Note the additional HTTP/ in the second version that is causing the issue.

@nayelyz I patched this issue with the following change to http.lua. I don’t view this as a permanent fix as this receive call should not be returning the extra HTTP/ prior to the 200. For the platform team, please let them know this behavior is specific to using asyncify and is present in at least firmware v42. I don’t have v43 yet to check there. Given the change in behavior by doing things like adding logging, this looks very much like a timing issue introduced by using asyncify. Thanks.

function metat.__index:receivestatusline()
    local status,ec = self.try(self.c:receive(5))
    -- identify HTTP/0.9 responses, which do not contain a status line
    -- this is just a heuristic, but is what the RFC recommends
    if status ~= "HTTP/" then
        if ec == "timeout" then
            return 408
        end 
        return nil, status 
    end
    -- otherwise proceed reading a status line
    status = self.try(self.c:receive("*l", status))
    local code = socket.skip(2, string.find(status, "HTTP/%d*%.%d* (%d%d%d)"))
    
    -- START PATCH TO GRAB CODE (Look for extra HTTP/ prior to the code)
    if code == nil then
        code = socket.skip(2, string.find(status, "HTTP/%d*%.%d* HTTP/(%d%d%d)"))
    end
    -- END PATCH TO GRAB CODE

    return self.try(base.tonumber(code), status)
end

Edit:

As I run this code, I am also seeing lines like this that have even more spurious HTTP/'s in the status

self.c:receive("*l", status) = HTTP/1.1 HTTP/200 OKHTTP/
self.c:receive("*l", status) = HTTP/1.1 HTTP/200HTTP/ OK

The patch is still working given that the regex fits, but the status is corrupted.
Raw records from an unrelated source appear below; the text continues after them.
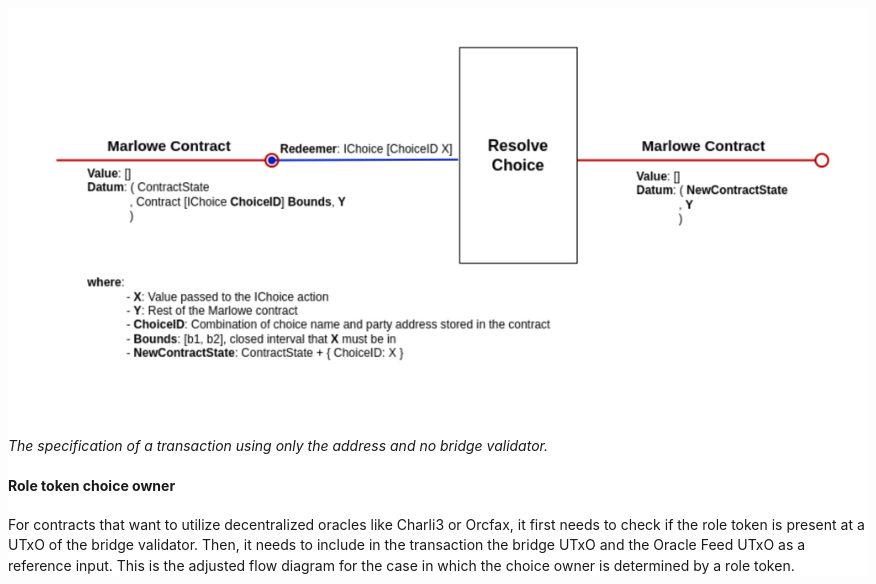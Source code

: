![Transaction specification with address choice owner](img/address-tx-spec.png)
*The specification of a transaction using only the address and no bridge validator.*

#### Role token choice owner
For contracts that want to utilize decentralized oracles like Charli3 or Orcfax, it first needs to check if the role token is present at a UTxO of the bridge validator. Then, it needs to include in the transaction the bridge UTxO and the Oracle Feed UTxO as a reference input.
This is the adjusted flow diagram for the case in which the choice owner is determined by a role token.

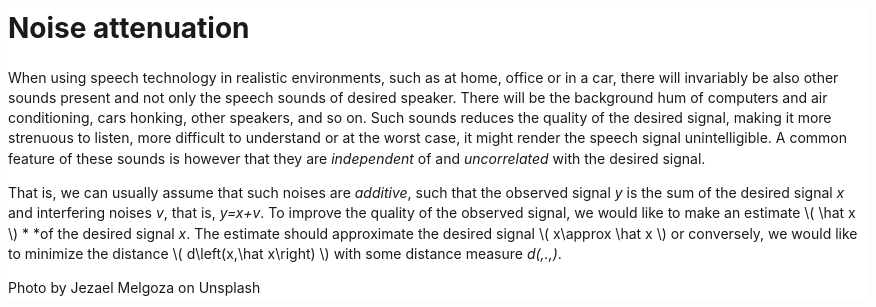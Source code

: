 # Noise attenuation

<div class="contentLayout2">

<div class="columnLayout two-equal" layout="two-equal">

<div class="cell normal" data-type="normal">

<div class="innerCell">

When using speech technology in realistic environments, such as at home,
office or in a car, there will invariably be also other sounds present
and not only the speech sounds of desired speaker. There will be the
background hum of computers and air conditioning, cars honking, other
speakers, and so on. Such sounds reduces the quality of the desired
signal, making it more strenuous to listen, more difficult to understand
or at the worst case, it might render the speech signal unintelligible.
A common feature of these sounds is however that they are *independent*
of and *uncorrelated* with the desired signal.

That is, we can usually assume that such noises are *additive*, such
that the observed signal *y* is the sum of the desired signal *x* and
interfering noises *v*, that is, *y=x+v*. To improve the quality of the
observed signal, we would like to make an estimate \\( \\hat x \\) * *of
the desired signal *x*. The estimate should approximate the desired
signal \\( x\\approx \\hat x \\) or conversely, we would like to
minimize the distance \\( d\\left(x,\\hat x\\right) \\) with some
distance measure *d(,.,)*.

</div>

</div>

<div class="cell normal" data-type="normal">

<div class="innerCell">

  

Photo by Jezael Melgoza on Unsplash

</div>

</div>

</div>

<div class="columnLayout two-equal" layout="two-equal">

<div class="cell normal" data-type="normal">

<div class="innerCell">

  

</div>

</div>

<div class="cell normal" data-type="normal">
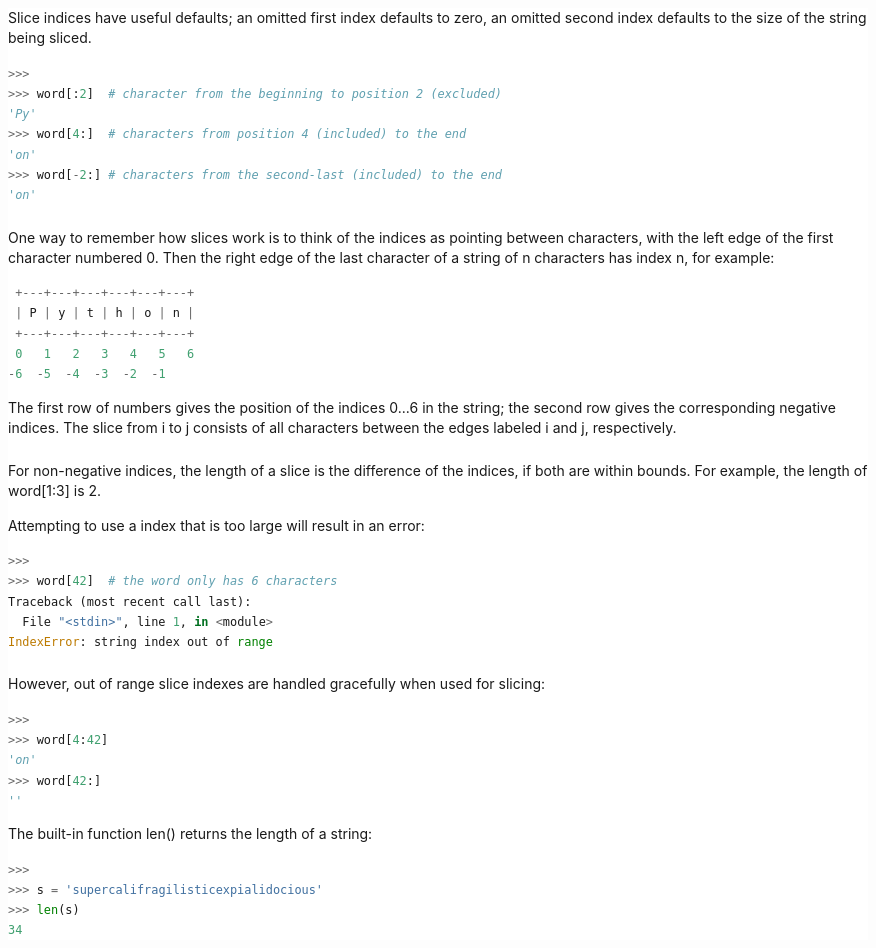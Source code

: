 ###

Slice indices have useful defaults; an omitted first index defaults to zero, an omitted second index defaults to the size of the string being sliced.

``` python
>>>
>>> word[:2]  # character from the beginning to position 2 (excluded)
'Py'
>>> word[4:]  # characters from position 4 (included) to the end
'on'
>>> word[-2:] # characters from the second-last (included) to the end
'on'
```
###
One way to remember how slices work is to think of the indices as pointing between characters, with the left edge of the first character numbered 0. Then the right edge of the last character of a string of n characters has index n, for example:

``` python
 +---+---+---+---+---+---+
 | P | y | t | h | o | n |
 +---+---+---+---+---+---+
 0   1   2   3   4   5   6
-6  -5  -4  -3  -2  -1
```

The first row of numbers gives the position of the indices 0...6 in the string; the second row gives the corresponding negative indices. The slice from i to j consists of all characters between the edges labeled i and j, respectively.
###
For non-negative indices, the length of a slice is the difference of the indices, if both are within bounds. For example, the length of word[1:3] is 2.

Attempting to use a index that is too large will result in an error:

``` python
>>>
>>> word[42]  # the word only has 6 characters
Traceback (most recent call last):
  File "<stdin>", line 1, in <module>
IndexError: string index out of range
```
###
However, out of range slice indexes are handled gracefully when used for slicing:

``` python
>>>
>>> word[4:42]
'on'
>>> word[42:]
''
```
The built-in function len() returns the length of a string:

``` python
>>>
>>> s = 'supercalifragilisticexpialidocious'
>>> len(s)
34
```
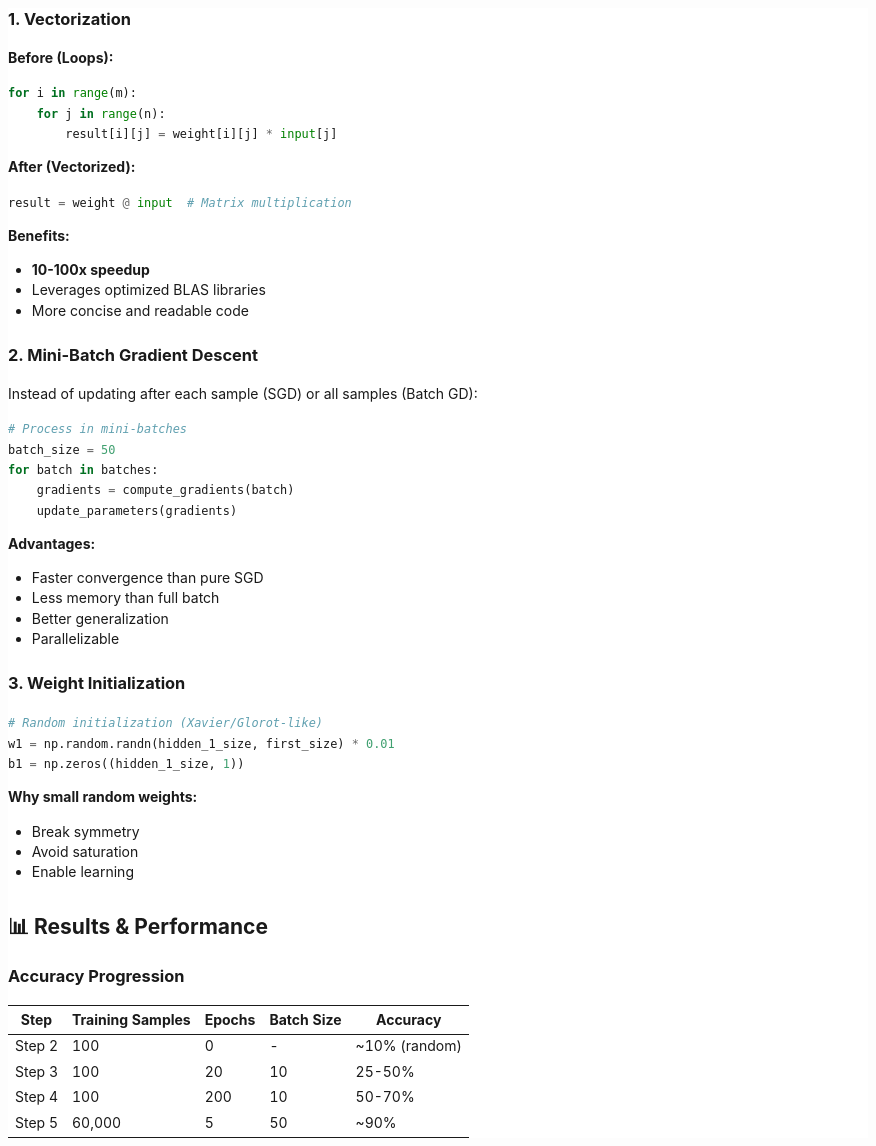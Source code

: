 ### 1. Vectorization

**Before (Loops):**
```python
for i in range(m):
    for j in range(n):
        result[i][j] = weight[i][j] * input[j]
```

**After (Vectorized):**
```python
result = weight @ input  # Matrix multiplication
```

**Benefits:**
- **10-100x speedup**
- Leverages optimized BLAS libraries
- More concise and readable code

### 2. Mini-Batch Gradient Descent

Instead of updating after each sample (SGD) or all samples (Batch GD):

```python
# Process in mini-batches
batch_size = 50
for batch in batches:
    gradients = compute_gradients(batch)
    update_parameters(gradients)
```

**Advantages:**
- Faster convergence than pure SGD
- Less memory than full batch
- Better generalization
- Parallelizable

### 3. Weight Initialization

```python
# Random initialization (Xavier/Glorot-like)
w1 = np.random.randn(hidden_1_size, first_size) * 0.01
b1 = np.zeros((hidden_1_size, 1))
```

**Why small random weights:**
- Break symmetry
- Avoid saturation
- Enable learning

## 📊 Results & Performance

### Accuracy Progression

| Step | Training Samples | Epochs | Batch Size | Accuracy |
|------|-----------------|--------|------------|----------|
| Step 2 | 100 | 0 | - | ~10% (random) |
| Step 3 | 100 | 20 | 10 | 25-50% |
| Step 4 | 100 | 200 | 10 | 50-70% |
| Step 5 | 60,000 | 5 | 50 | ~90% |
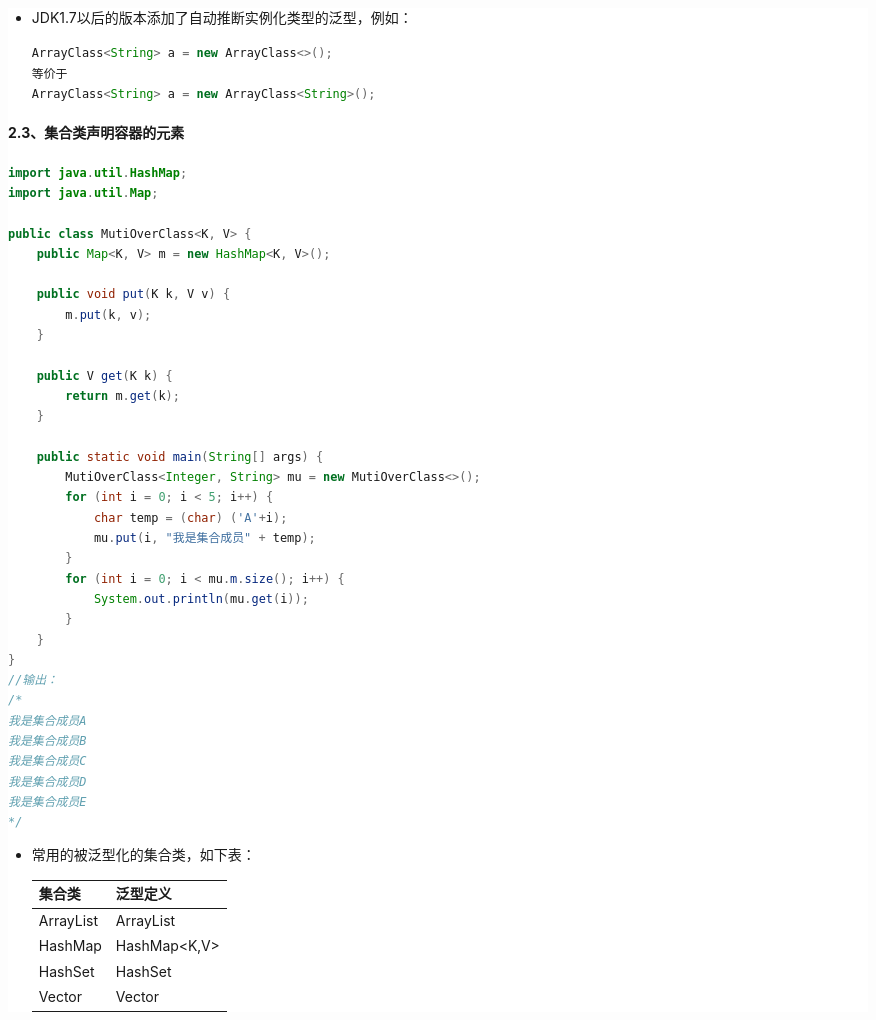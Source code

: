 * JDK1.7以后的版本添加了自动推断实例化类型的泛型，例如：

  ```java
  ArrayClass<String> a = new ArrayClass<>();
  等价于
  ArrayClass<String> a = new ArrayClass<String>();
  ```

#### 2.3、集合类声明容器的元素

```java
import java.util.HashMap;
import java.util.Map;

public class MutiOverClass<K, V> {
    public Map<K, V> m = new HashMap<K, V>();

    public void put(K k, V v) {
        m.put(k, v);
    }

    public V get(K k) {
        return m.get(k);
    }

    public static void main(String[] args) {
        MutiOverClass<Integer, String> mu = new MutiOverClass<>();
        for (int i = 0; i < 5; i++) {
            char temp = (char) ('A'+i);
            mu.put(i, "我是集合成员" + temp);
        }
        for (int i = 0; i < mu.m.size(); i++) {
            System.out.println(mu.get(i));
        }
    }
}
//输出：
/*
我是集合成员A
我是集合成员B
我是集合成员C
我是集合成员D
我是集合成员E
*/
```

* 常用的被泛型化的集合类，如下表：

  | 集合类    | 泛型定义     |
  | --------- | ------------ |
  | ArrayList | ArrayList<E> |
  | HashMap   | HashMap<K,V> |
  | HashSet   | HashSet<E>   |
  | Vector    | Vector<E>    |
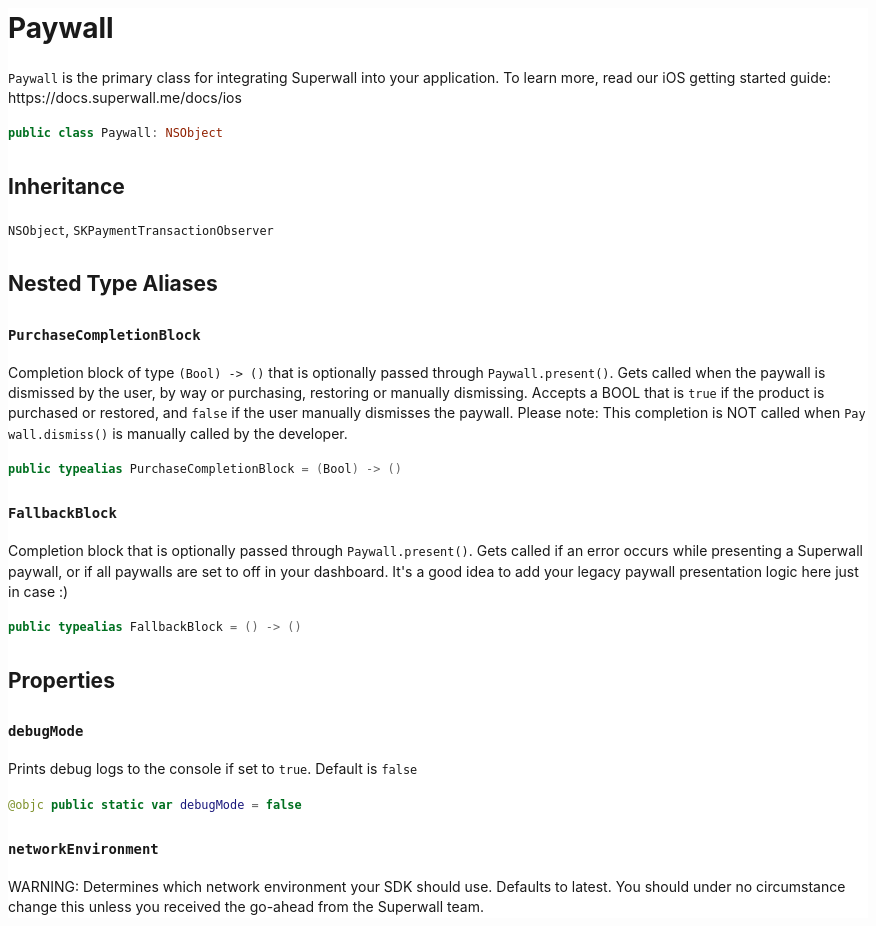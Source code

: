 # Paywall

`Paywall` is the primary class for integrating Superwall into your application. To learn more, read our iOS getting started guide:​ https:​//docs.superwall.me/docs/ios

``` swift
public class Paywall: NSObject 
```

## Inheritance

`NSObject`, `SKPaymentTransactionObserver`

## Nested Type Aliases

### `PurchaseCompletionBlock`

Completion block of type `(Bool) -> ()` that is optionally passed through `Paywall.present()`. Gets called when the paywall is dismissed by the user, by way or purchasing, restoring or manually dismissing. Accepts a BOOL that is `true` if the product is purchased or restored, and `false` if the user manually dismisses the paywall.
Please note:​ This completion is NOT called when  `Paywall.dismiss()` is manually called by the developer.

``` swift
public typealias PurchaseCompletionBlock = (Bool) -> ()
```

### `FallbackBlock`

Completion block that is optionally passed through `Paywall.present()`. Gets called if an error occurs while presenting a Superwall paywall, or if all paywalls are set to off in your dashboard. It's a good idea to add your legacy paywall presentation logic here just in case :​)

``` swift
public typealias FallbackBlock = () -> ()
```

## Properties

### `debugMode`

Prints debug logs to the console if set to `true`. Default is `false`

``` swift
@objc public static var debugMode = false
```

### `networkEnvironment`

WARNING:​ Determines which network environment your SDK should use. Defaults to latest. You should under no circumstance change this unless you received the go-ahead from the Superwall team.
I updated the patched section to this since the HTTP moves around

status = self.try(self.c:receive("*l", status))

-- START PATCH
local scrubbed, count = status:gsub('HTTP/','')
if count > 1 then
    log.warn(string.format('self.c:receive("*l", status) = %s', status))
    log.warn(string.format('scrubbed = %s', scrubbed))
end
local code = socket.skip(2, string.find(scrubbed, "%d*%.%d* (%d%d%d)"))
status = string.format('HTTP/%s', scrubbed)
-- END PATCH

return self.try(base.tonumber(code), status)

I would be curious to know if changing
status = self.try(self.c:receive("*l", status))
to
status = self.try(self.c:receive("*l"))
produces a sane status. If so there might be a safer place to prepend the HTTP/.

I am baffled that you are hitting a problem though. It just doesn’t seem like something that would go unremarked upon.

Yes. That also works. It looks like passing the status prefix to that line is the culprit. That prefix is being appended to each element of the buffer (sometimes) rather than just the beginning of the buffer.

That makes the final patched version a single line change from this

status = self.try(self.c:receive("*l", status))

to this

status = string.format('HTTP/%s', self.try(self.c:receive("*l")))

That means the bug is most likely in tcp.receive where it manipulates the prefix and parts of the message.